• _WHAT IS NEEDED_
From the entries below, please output exactly the lines starting at the one containing "- Выкарыстоўвайце **Інвертаваць" and ending at the one containing "- **Статычны** - імгненна", both included.

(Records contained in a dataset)

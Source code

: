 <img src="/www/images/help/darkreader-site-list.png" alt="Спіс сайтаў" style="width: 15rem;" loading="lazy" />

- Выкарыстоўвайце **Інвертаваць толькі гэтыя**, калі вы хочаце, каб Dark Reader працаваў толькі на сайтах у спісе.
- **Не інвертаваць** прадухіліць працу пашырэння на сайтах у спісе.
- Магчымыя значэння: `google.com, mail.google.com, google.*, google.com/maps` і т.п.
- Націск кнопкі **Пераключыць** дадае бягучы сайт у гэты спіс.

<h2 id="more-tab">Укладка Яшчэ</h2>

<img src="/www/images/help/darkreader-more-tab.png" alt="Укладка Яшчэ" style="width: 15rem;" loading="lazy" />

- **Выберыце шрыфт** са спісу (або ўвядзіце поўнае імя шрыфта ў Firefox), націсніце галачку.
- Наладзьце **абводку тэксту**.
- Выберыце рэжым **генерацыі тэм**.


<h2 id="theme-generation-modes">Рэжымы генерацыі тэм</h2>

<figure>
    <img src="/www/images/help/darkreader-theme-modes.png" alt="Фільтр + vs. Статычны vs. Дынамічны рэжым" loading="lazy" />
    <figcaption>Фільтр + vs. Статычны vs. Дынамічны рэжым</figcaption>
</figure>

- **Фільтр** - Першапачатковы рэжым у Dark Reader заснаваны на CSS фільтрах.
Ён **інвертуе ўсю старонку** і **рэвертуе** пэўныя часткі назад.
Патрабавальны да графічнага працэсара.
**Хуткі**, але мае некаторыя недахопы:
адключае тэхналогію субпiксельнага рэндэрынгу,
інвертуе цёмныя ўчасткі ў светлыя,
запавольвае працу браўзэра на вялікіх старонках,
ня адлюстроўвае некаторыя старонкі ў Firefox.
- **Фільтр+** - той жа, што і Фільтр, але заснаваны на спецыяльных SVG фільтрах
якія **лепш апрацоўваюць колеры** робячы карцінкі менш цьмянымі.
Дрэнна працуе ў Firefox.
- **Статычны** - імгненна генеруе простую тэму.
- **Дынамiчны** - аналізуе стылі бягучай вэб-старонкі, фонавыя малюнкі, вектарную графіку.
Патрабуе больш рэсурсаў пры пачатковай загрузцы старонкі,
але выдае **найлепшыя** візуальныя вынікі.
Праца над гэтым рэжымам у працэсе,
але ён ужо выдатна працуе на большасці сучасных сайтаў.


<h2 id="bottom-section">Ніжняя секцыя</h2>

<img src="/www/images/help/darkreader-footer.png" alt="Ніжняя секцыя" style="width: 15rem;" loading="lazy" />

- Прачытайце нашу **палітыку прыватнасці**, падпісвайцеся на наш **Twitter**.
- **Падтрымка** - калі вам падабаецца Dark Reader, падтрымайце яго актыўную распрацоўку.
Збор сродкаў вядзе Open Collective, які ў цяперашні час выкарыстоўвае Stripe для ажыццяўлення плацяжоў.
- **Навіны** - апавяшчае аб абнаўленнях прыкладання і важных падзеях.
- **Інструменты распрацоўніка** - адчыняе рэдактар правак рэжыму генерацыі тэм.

• _EXERCISE OUTPUT_
- Выкарыстоўвайце **Інвертаваць толькі гэтыя**, калі вы хочаце, каб Dark Reader працаваў толькі на сайтах у спісе.
- **Не інвертаваць** прадухіліць працу пашырэння на сайтах у спісе.
- Магчымыя значэння: `google.com, mail.google.com, google.*, google.com/maps` і т.п.
- Націск кнопкі **Пераключыць** дадае бягучы сайт у гэты спіс.

<h2 id="more-tab">Укладка Яшчэ</h2>

<img src="/www/images/help/darkreader-more-tab.png" alt="Укладка Яшчэ" style="width: 15rem;" loading="lazy" />

- **Выберыце шрыфт** са спісу (або ўвядзіце поўнае імя шрыфта ў Firefox), націсніце галачку.
- Наладзьце **абводку тэксту**.
- Выберыце рэжым **генерацыі тэм**.


<h2 id="theme-generation-modes">Рэжымы генерацыі тэм</h2>

<figure>
    <img src="/www/images/help/darkreader-theme-modes.png" alt="Фільтр + vs. Статычны vs. Дынамічны рэжым" loading="lazy" />
    <figcaption>Фільтр + vs. Статычны vs. Дынамічны рэжым</figcaption>
</figure>

- **Фільтр** - Першапачатковы рэжым у Dark Reader заснаваны на CSS фільтрах.
Ён **інвертуе ўсю старонку** і **рэвертуе** пэўныя часткі назад.
Патрабавальны да графічнага працэсара.
**Хуткі**, але мае некаторыя недахопы:
адключае тэхналогію субпiксельнага рэндэрынгу,
інвертуе цёмныя ўчасткі ў светлыя,
запавольвае працу браўзэра на вялікіх старонках,
ня адлюстроўвае некаторыя старонкі ў Firefox.
- **Фільтр+** - той жа, што і Фільтр, але заснаваны на спецыяльных SVG фільтрах
якія **лепш апрацоўваюць колеры** робячы карцінкі менш цьмянымі.
Дрэнна працуе ў Firefox.
- **Статычны** - імгненна генеруе простую тэму.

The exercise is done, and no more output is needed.